ACTIVITY
Copy out all of the entries, keeping every word the same.

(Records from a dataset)
────

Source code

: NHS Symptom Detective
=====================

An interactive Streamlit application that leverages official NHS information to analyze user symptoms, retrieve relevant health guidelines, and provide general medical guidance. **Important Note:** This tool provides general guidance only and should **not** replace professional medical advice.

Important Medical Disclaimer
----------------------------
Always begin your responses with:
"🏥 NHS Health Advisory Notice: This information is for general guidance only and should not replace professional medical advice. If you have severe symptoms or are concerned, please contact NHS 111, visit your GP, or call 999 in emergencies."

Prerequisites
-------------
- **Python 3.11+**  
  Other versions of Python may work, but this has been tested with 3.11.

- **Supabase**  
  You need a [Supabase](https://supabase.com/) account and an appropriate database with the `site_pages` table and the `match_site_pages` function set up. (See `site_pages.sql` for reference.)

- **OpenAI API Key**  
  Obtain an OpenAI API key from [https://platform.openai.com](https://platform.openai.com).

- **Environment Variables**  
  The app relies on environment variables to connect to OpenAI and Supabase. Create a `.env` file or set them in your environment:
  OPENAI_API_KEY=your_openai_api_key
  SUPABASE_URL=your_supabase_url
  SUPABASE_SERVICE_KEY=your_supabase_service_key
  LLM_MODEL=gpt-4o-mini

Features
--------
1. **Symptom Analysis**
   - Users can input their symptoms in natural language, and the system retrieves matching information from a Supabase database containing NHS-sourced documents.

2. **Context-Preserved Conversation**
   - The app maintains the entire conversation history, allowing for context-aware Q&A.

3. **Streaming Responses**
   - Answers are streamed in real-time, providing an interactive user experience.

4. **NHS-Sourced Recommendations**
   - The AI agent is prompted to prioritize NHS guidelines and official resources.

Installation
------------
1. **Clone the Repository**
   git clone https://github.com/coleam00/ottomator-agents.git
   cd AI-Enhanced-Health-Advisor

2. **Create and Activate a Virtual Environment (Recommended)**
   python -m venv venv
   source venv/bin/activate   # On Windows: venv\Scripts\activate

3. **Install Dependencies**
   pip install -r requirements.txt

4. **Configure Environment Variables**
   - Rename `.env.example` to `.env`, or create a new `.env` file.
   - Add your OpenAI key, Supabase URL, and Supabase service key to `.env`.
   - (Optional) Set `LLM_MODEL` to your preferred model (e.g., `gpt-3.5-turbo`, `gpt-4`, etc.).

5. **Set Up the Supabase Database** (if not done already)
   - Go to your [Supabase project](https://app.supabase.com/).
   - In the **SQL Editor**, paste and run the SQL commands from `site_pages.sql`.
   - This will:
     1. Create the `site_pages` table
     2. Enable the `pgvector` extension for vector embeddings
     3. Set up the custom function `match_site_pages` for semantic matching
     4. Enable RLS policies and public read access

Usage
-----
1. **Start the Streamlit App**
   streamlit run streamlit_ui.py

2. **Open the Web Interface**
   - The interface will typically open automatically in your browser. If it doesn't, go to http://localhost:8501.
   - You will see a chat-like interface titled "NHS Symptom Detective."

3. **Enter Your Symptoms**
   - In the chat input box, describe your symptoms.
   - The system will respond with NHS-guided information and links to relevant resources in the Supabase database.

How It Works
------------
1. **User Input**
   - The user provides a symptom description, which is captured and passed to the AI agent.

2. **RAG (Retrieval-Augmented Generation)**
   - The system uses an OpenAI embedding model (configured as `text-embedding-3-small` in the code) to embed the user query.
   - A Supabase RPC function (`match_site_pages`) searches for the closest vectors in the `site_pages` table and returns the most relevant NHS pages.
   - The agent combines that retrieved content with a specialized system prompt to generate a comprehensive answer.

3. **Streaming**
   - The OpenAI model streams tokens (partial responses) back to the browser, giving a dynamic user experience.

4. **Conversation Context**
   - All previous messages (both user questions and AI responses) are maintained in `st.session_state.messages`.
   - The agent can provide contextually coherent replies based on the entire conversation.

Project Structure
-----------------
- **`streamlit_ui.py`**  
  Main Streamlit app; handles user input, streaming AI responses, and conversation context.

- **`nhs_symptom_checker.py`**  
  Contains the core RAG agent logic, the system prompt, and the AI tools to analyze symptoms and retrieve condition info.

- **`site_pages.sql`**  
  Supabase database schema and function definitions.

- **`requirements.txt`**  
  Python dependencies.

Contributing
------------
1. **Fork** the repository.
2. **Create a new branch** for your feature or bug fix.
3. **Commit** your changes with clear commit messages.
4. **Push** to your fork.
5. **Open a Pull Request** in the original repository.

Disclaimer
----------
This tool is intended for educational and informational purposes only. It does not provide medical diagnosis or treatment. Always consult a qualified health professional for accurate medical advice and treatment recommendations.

────

EXPECTED ANSWER
Source code

: NHS Symptom Detective
=====================

An interactive Streamlit application that leverages official NHS information to analyze user symptoms, retrieve relevant health guidelines, and provide general medical guidance. **Important Note:** This tool provides general guidance only and should **not** replace professional medical advice.

Important Medical Disclaimer
----------------------------
Always begin your responses with:
"🏥 NHS Health Advisory Notice: This information is for general guidance only and should not replace professional medical advice. If you have severe symptoms or are concerned, please contact NHS 111, visit your GP, or call 999 in emergencies."

Prerequisites
-------------
- **Python 3.11+**  
  Other versions of Python may work, but this has been tested with 3.11.

- **Supabase**  
  You need a [Supabase](https://supabase.com/) account and an appropriate database with the `site_pages` table and the `match_site_pages` function set up. (See `site_pages.sql` for reference.)

- **OpenAI API Key**  
  Obtain an OpenAI API key from [https://platform.openai.com](https://platform.openai.com).

- **Environment Variables**  
  The app relies on environment variables to connect to OpenAI and Supabase. Create a `.env` file or set them in your environment:
  OPENAI_API_KEY=your_openai_api_key
  SUPABASE_URL=your_supabase_url
  SUPABASE_SERVICE_KEY=your_supabase_service_key
  LLM_MODEL=gpt-4o-mini

Features
--------
1. **Symptom Analysis**
   - Users can input their symptoms in natural language, and the system retrieves matching information from a Supabase database containing NHS-sourced documents.

2. **Context-Preserved Conversation**
   - The app maintains the entire conversation history, allowing for context-aware Q&A.

3. **Streaming Responses**
   - Answers are streamed in real-time, providing an interactive user experience.

4. **NHS-Sourced Recommendations**
   - The AI agent is prompted to prioritize NHS guidelines and official resources.

Installation
------------
1. **Clone the Repository**
   git clone https://github.com/coleam00/ottomator-agents.git
   cd AI-Enhanced-Health-Advisor

2. **Create and Activate a Virtual Environment (Recommended)**
   python -m venv venv
   source venv/bin/activate   # On Windows: venv\Scripts\activate

3. **Install Dependencies**
   pip install -r requirements.txt

4. **Configure Environment Variables**
   - Rename `.env.example` to `.env`, or create a new `.env` file.
   - Add your OpenAI key, Supabase URL, and Supabase service key to `.env`.
   - (Optional) Set `LLM_MODEL` to your preferred model (e.g., `gpt-3.5-turbo`, `gpt-4`, etc.).

5. **Set Up the Supabase Database** (if not done already)
   - Go to your [Supabase project](https://app.supabase.com/).
   - In the **SQL Editor**, paste and run the SQL commands from `site_pages.sql`.
   - This will:
     1. Create the `site_pages` table
     2. Enable the `pgvector` extension for vector embeddings
     3. Set up the custom function `match_site_pages` for semantic matching
     4. Enable RLS policies and public read access

Usage
-----
1. **Start the Streamlit App**
   streamlit run streamlit_ui.py

2. **Open the Web Interface**
   - The interface will typically open automatically in your browser. If it doesn't, go to http://localhost:8501.
   - You will see a chat-like interface titled "NHS Symptom Detective."

3. **Enter Your Symptoms**
   - In the chat input box, describe your symptoms.
   - The system will respond with NHS-guided information and links to relevant resources in the Supabase database.

How It Works
------------
1. **User Input**
   - The user provides a symptom description, which is captured and passed to the AI agent.

2. **RAG (Retrieval-Augmented Generation)**
   - The system uses an OpenAI embedding model (configured as `text-embedding-3-small` in the code) to embed the user query.
   - A Supabase RPC function (`match_site_pages`) searches for the closest vectors in the `site_pages` table and returns the most relevant NHS pages.
   - The agent combines that retrieved content with a specialized system prompt to generate a comprehensive answer.

3. **Streaming**
   - The OpenAI model streams tokens (partial responses) back to the browser, giving a dynamic user experience.

4. **Conversation Context**
   - All previous messages (both user questions and AI responses) are maintained in `st.session_state.messages`.
   - The agent can provide contextually coherent replies based on the entire conversation.

Project Structure
-----------------
- **`streamlit_ui.py`**  
  Main Streamlit app; handles user input, streaming AI responses, and conversation context.

- **`nhs_symptom_checker.py`**  
  Contains the core RAG agent logic, the system prompt, and the AI tools to analyze symptoms and retrieve condition info.

- **`site_pages.sql`**  
  Supabase database schema and function definitions.

- **`requirements.txt`**  
  Python dependencies.

Contributing
------------
1. **Fork** the repository.
2. **Create a new branch** for your feature or bug fix.
3. **Commit** your changes with clear commit messages.
4. **Push** to your fork.
5. **Open a Pull Request** in the original repository.

Disclaimer
----------
This tool is intended for educational and informational purposes only. It does not provide medical diagnosis or treatment. Always consult a qualified health professional for accurate medical advice and treatment recommendations.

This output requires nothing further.